0

With my surprise, I've noticed that the following C++ that simply reads a large file line, stores the lines into a vector and outputs the vector size runs way slower than its Python counterpart. How to optimize it? Thanks

#include <fstream>
#include <iostream>
#include <vector>
#include <string>

   int main () {
    std::ifstream infile("longfile.txt");
    std::string line;
    std::vector<std::string> lines;

    while (std::getline(infile, line)) {
        lines.push_back(line);
    }

    std::cout << lines.size() << std::endl;

    return 0;
}

Run:

$ time ./a.out
1390000

real    0m6.388s
user    0m6.130s
sys 0m0.243s

Python:

with open('longfile.txt') as f:
    lines = f.readlines()

print len(lines)

Run:

$ time python test.py
1390000

real    0m1.003s
user    0m0.158s
sys     0m0.146s
pistacchio
  • 56,889
  • 107
  • 278
  • 420
  • No, I don't know it in advance. – pistacchio Feb 25 '16 at 16:36
  • What the Python `readlines` function does is basically what your C++ program does. If you don't know the number of lines to begin with, and if they are not all the exact same size, there's really no way to optimize it. – Some programmer dude Feb 25 '16 at 16:37
  • Would it help to use a `list` (i.e. a linked list) rather than a `vector` (i.e. a wrapped array)? – khelwood Feb 25 '16 at 16:44
  • It will be faster, but it won't be the same as the python solution that leaves me with a list to use. I'm just trying to understand how come the "slow" language comes 6 times faster that the "fast" one. – pistacchio Feb 25 '16 at 16:45
  • After seeing what you're doing, there *are* ways to optimize it. One way if you don't really care about the content is the one suggested by @FredrikRosenqvist (now removed comment, but he said that there' no need for the vector which will save quite a lot of time). Another way if you don't need the actual data is to read a chunk of bytes, and look manually for the newline character. – Some programmer dude Feb 25 '16 at 16:45
  • 1
    Some questions: (1) how did you compile the C++ program, did you use optimization flags like `-O2`? If not the comparison is moot. (2) re your timing values, can you repeat and confirm them? Python could just be faster because by the second run data was cached in memory. We need more info. – mindriot Feb 25 '16 at 16:49
  • You nailed it. I didn't turn optimization on. With the -O3 flag I get an average of 1.7 seconds. Still slower than python (why) but not 6 times. – pistacchio Feb 25 '16 at 16:51
  • 1
    Run the two tests repeatedly and in alternating order, to exclude any odd effects due to caching at the disk and/or the OS level. – mindriot Feb 25 '16 at 16:53
  • 1
    Try `std::deque` It does not require that the internal storage is organized in a continuously memory region as vector requires. – kwarnke Feb 25 '16 at 17:01
  • @pistacchio You're using `std::vector` where it's inappropriate.
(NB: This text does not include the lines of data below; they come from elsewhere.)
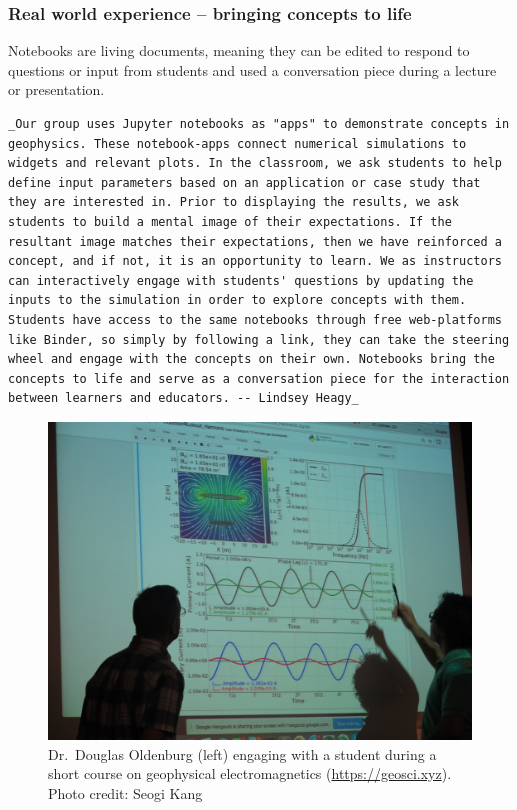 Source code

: \documentclass[]{book}
\begin{document}
\subsubsection{Real world experience -- bringing concepts to
life}\label{real-world-experience-bringing-concepts-to-life}

Notebooks are living documents, meaning they can be edited to respond to
questions or input from students and used a conversation piece during a
lecture or presentation.

\begin{verbatim}
_Our group uses Jupyter notebooks as "apps" to demonstrate concepts in geophysics. These notebook-apps connect numerical simulations to widgets and relevant plots. In the classroom, we ask students to help define input parameters based on an application or case study that they are interested in. Prior to displaying the results, we ask students to build a mental image of their expectations. If the resultant image matches their expectations, then we have reinforced a concept, and if not, it is an opportunity to learn. We as instructors can interactively engage with students' questions by updating the inputs to the simulation in order to explore concepts with them. Students have access to the same notebooks through free web-platforms like Binder, so simply by following a link, they can take the steering wheel and engage with the concepts on their own. Notebooks bring the concepts to life and serve as a conversation piece for the interaction between learners and educators. -- Lindsey Heagy_
\end{verbatim}

\begin{figure}
\centering
\includegraphics{images/oldenburg-geosci.jpg}
\caption{Dr.~Douglas Oldenburg (left) engaging with a student during a
short course on geophysical electromagnetics (\url{https://geosci.xyz}).
Photo credit: Seogi Kang}
\end{figure}
\end{document}
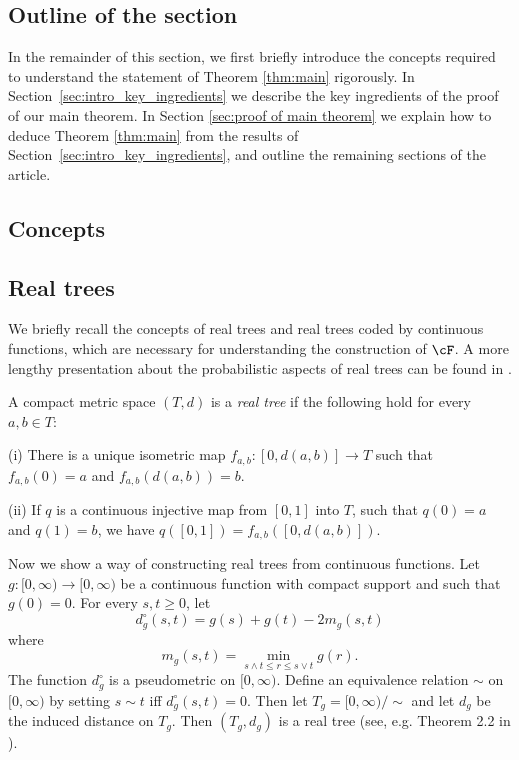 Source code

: \subsection*{Outline of the section}
In the remainder of this section, we first briefly introduce the concepts required to understand the statement of Theorem \ref{thm:main} rigorously. In Section~\ref{sec:intro_key_ingredients} we describe the key ingredients of the proof of our main theorem. In Section \ref{sec:proof of main theorem} we explain how  to deduce Theorem \ref{thm:main} from the results of Section~\ref{sec:intro_key_ingredients}, and outline the remaining sections of the article.


\subsection{Concepts}\label{sec:concepts}
\subsection*{Real trees}
We briefly recall the concepts of real trees and real trees coded by continuous functions, which are necessary for understanding the construction of $\cF$. A more lengthy presentation about the probabilistic aspects of real trees can be found in \cite{Evans2008, LeGall2005}.

\begin{dfn}
A compact metric space $(T, d)$ is a {\em real tree} if the following hold for every $a, b\in T$:

(i) There is a unique isometric map $f_{a,b}:[0, d(a,b)]\to T$ such that $f_{a,b}(0)=a$ and $f_{a,b}(d(a,b))=b$.

(ii) If $q$ is a continuous injective map from $[0,1]$ into $T$, such that $q(0)=a$ and $q(1)=b$, we have $q([0,1])=f_{a,b}([0,d(a,b)])$.
\end{dfn}

Now we show a way of constructing real trees from continuous functions. Let $g:[0,\infty)\rightarrow [0,\infty)$ be a continuous function with compact support and such that $g(0)=0$. For every $s, t\ge 0$, let $$d^\circ_g(s,t)=g(s)+g(t)-2m_g(s,t)$$ where $$m_g(s,t)=\min\limits_{s\wedge t\le r\le s\vee t} g(r).$$ The function $d^\circ_g$ is a pseudometric on $[0,\infty)$. Define an equivalence relation $\sim$ on $[0,\infty)$ by setting $s\sim t$ iff $d^\circ_g(s,t)=0$. Then let $T_g=[0,\infty)/\sim$ and let $d_g$ be the induced distance on $T_g$. Then $(T_g, d_g)$ is a real tree (see, e.g. Theorem 2.2 in \cite{LeGall2005}).


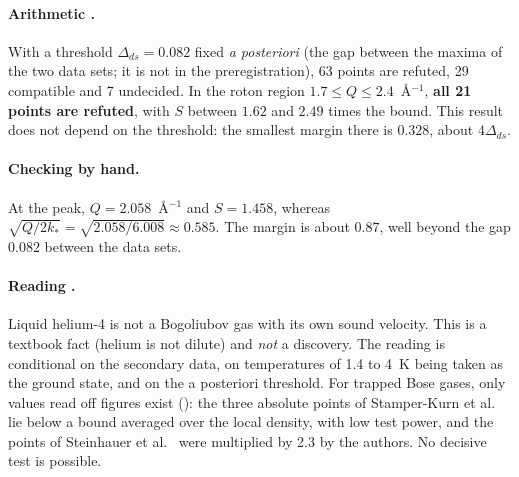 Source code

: \paragraph{Arithmetic \tierX.} With a threshold $\Delta_{ds}=0.082$ fixed \emph{a posteriori} (the gap between the
maxima of the two data sets; it is not in the preregistration), 63 points are refuted, 29 compatible and 7 undecided. In
the roton region $1.7\le Q\le2.4$~\AA$^{-1}$, \textbf{all 21 points are refuted}, with $S$ between $1.62$ and
$2.49$ times the bound. This result does not depend on the threshold: the smallest margin there is $0.328$, about
$4\Delta_{ds}$.

\paragraph{Checking by hand.} At the peak, $Q=2.058$~\AA$^{-1}$ and $S=1.458$, whereas
$\sqrt{Q/2k_*}=\sqrt{2.058/6.008}\approx0.585$. The margin is about $0.87$, well beyond the gap $0.082$
between the data sets.

\paragraph{Reading \tierC.} Liquid helium-4 is not a Bogoliubov gas with its own sound velocity. This is a textbook
fact (helium is not dilute) and \emph{not} a discovery. The reading is conditional on the secondary data,
on temperatures of 1.4 to 4~K being taken as the ground state, and on the a posteriori threshold. For trapped Bose gases,
only values read off figures exist (\tierX): the three absolute points of Stamper-Kurn et al.~\cite{ch3-sk}
lie below a bound averaged over the local density, with low test power, and the points of Steinhauer et
al.~\cite{ch3-st} were multiplied by 2.3 by the authors. No decisive test is possible.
C++ gives you the choice of many different containers so that you can choose the right one for your use case -- list, deque, vector, array, and so on. As it happens `vector` is not a good generic "I don't want to think about which container to choose" option, but `list` is. If you must use `std::vector` for some reason, call `reserve` with a fairly large number before you call `push_back`. – David Schwartz Feb 25 '16 at 22:34
  • Have you checked this? - http://stackoverflow.com/questions/9371238/why-is-reading-lines-from-stdin-much-slower-in-c-than-python – mementum Feb 26 '16 at 14:01

2 Answers2

2

if you can know in advance the number of line you have to read you can do a reservation of the number of line in your std::vector object. Let say you have 10 lines to read :

   int main () {
    std::ifstream infile("longfile.txt");
    std::string line;
    std::vector<std::string> lines;

    lines.reserve(10);

    while (std::getline(infile, line)) {
        lines.push_back(line);
    }

    std::cout << lines.size() << std::endl;

    return 0;
}

Like this your memory will be allocate before you start to push to work. Becarefull reserve is not resize. I mean lines.reserve(10); will allocate in advance 10 std::string but lines.empty() will still be true.
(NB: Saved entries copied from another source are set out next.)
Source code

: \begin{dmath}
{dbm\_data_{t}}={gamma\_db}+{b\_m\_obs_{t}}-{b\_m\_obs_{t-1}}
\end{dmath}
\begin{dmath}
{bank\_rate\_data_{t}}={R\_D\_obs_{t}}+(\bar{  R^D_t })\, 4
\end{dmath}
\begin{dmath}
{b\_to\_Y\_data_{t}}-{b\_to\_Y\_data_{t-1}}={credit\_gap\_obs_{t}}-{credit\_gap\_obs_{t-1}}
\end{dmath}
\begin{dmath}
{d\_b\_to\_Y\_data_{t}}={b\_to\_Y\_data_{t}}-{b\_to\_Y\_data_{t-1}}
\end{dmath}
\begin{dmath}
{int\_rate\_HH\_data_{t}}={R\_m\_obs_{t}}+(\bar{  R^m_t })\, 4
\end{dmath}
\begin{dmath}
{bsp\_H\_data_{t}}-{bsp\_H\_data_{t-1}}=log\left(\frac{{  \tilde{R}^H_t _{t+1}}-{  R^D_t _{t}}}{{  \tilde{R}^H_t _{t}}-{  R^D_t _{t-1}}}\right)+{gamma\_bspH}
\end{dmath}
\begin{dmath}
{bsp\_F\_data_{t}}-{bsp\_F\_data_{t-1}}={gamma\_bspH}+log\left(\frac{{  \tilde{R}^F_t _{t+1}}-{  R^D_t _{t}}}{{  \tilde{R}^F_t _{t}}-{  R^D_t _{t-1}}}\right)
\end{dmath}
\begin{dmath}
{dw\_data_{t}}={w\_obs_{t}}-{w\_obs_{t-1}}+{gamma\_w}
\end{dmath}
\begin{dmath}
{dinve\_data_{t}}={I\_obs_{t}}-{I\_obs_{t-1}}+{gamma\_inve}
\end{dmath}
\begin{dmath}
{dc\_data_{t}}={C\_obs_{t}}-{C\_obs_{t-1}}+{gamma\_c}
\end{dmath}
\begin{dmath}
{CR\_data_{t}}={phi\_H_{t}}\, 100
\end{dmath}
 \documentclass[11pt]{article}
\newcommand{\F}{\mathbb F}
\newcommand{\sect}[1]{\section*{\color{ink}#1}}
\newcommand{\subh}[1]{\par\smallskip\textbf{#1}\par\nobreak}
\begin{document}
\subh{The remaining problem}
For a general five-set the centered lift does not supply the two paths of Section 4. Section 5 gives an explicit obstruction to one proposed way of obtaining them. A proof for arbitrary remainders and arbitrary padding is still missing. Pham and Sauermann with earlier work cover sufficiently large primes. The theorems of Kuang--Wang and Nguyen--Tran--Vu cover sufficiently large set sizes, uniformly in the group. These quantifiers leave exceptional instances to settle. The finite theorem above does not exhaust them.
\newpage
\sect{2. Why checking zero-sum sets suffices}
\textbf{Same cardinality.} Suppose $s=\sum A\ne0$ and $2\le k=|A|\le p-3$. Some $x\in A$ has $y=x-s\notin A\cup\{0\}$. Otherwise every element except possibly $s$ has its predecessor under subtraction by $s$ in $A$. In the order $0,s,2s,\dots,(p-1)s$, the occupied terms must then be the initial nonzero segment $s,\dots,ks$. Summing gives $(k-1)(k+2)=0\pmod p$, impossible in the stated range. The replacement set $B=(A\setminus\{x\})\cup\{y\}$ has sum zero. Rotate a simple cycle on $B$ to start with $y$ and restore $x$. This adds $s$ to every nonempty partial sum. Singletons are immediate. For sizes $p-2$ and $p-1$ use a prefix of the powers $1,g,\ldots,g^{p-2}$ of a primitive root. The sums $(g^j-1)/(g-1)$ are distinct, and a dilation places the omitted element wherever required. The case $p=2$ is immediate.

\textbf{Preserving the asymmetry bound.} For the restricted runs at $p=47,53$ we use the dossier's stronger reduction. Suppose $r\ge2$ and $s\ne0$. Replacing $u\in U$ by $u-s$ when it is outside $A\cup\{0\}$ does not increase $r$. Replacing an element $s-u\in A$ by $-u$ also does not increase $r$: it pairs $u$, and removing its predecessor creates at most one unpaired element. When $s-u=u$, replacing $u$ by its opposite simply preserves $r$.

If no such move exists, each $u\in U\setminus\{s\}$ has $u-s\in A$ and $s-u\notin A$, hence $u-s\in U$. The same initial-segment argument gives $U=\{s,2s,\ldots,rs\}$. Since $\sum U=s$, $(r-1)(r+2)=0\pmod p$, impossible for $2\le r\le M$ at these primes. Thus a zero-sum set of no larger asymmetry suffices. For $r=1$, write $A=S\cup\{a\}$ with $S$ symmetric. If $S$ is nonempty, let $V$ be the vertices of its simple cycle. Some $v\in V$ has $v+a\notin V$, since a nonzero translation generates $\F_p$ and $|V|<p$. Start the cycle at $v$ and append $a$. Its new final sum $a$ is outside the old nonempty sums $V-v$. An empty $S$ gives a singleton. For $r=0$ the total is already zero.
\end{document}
If you can't know the number of line in advance std::list (double linked list), or std::forward_list (simple link list) will be helpfull. Each new element will be added to the list untill you have finish to read the file. In a list there is no need to reallocate memory, what you must do with std::vector every time you reach the maximum capacity. Reallocate and copy element in memory is very expensive in terms of time. With a list you reduce at least the spent of time during the parsing of the file.

After the file parsed using copy the list to a std::vector is a good idea because you already know the memory size you need an contiguous memory allocations is faster fo access.
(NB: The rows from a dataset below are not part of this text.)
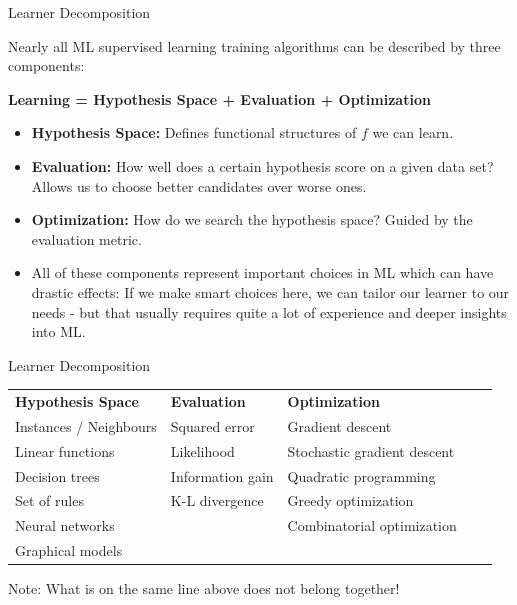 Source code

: \begin{frame}{Learner Decomposition}

Nearly all ML supervised learning training algorithms can be described
by three components:

\begin{center}
  \textbf{Learning = Hypothesis Space + Evaluation + Optimization}
\end{center}

\begin{itemize}
\item
  \textbf{Hypothesis Space:} Defines functional
  structures of \(f\) we can learn.
\item
  \textbf{Evaluation:} How well does a certain hypothesis score on a
  given data set? Allows us to choose better candidates over worse ones.
\item
  \textbf{Optimization:} How do we search the hypothesis space? Guided
  by the evaluation metric.
\item
  All of these components represent important choices in ML which can
  have drastic effects:
  \newline
  If we make smart choices here, we can tailor our learner to our needs
  - but that usually requires quite a lot of experience and deeper
  insights into ML.
\end{itemize}

\end{frame}

\begin{frame}{Learner Decomposition}

\begin{table}[]
\begin{tabular}{lllll}
  \textbf{Hypothesis Space} & \textbf{Evaluation} &  \textbf{Optimization}&  &  \\
Instances / Neighbours & Squared error & Gradient descent &  \\
Linear functions & Likelihood & Stochastic gradient descent  &  \\
Decision trees & Information gain & Quadratic programming & \\
Set of rules & K-L divergence & Greedy optimization & \\
Neural networks & & Combinatorial optimization & \\
Graphical models & & \\
\end{tabular}
\end{table}

Note: What is on the same line above does not belong together!

\end{frame}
Whatever you choice I highly recommand to change :

while (std::getline(infile, line)) {
    lines.push_back(line);
}

by :

    while (std::getline(infile, line)) {
        lines.push_back(std::move(line));
    }

By default for most of the containers in the STL the call of the copy constructor or the assignement operator will make a full duplication of the datas. std::move prevent such copy.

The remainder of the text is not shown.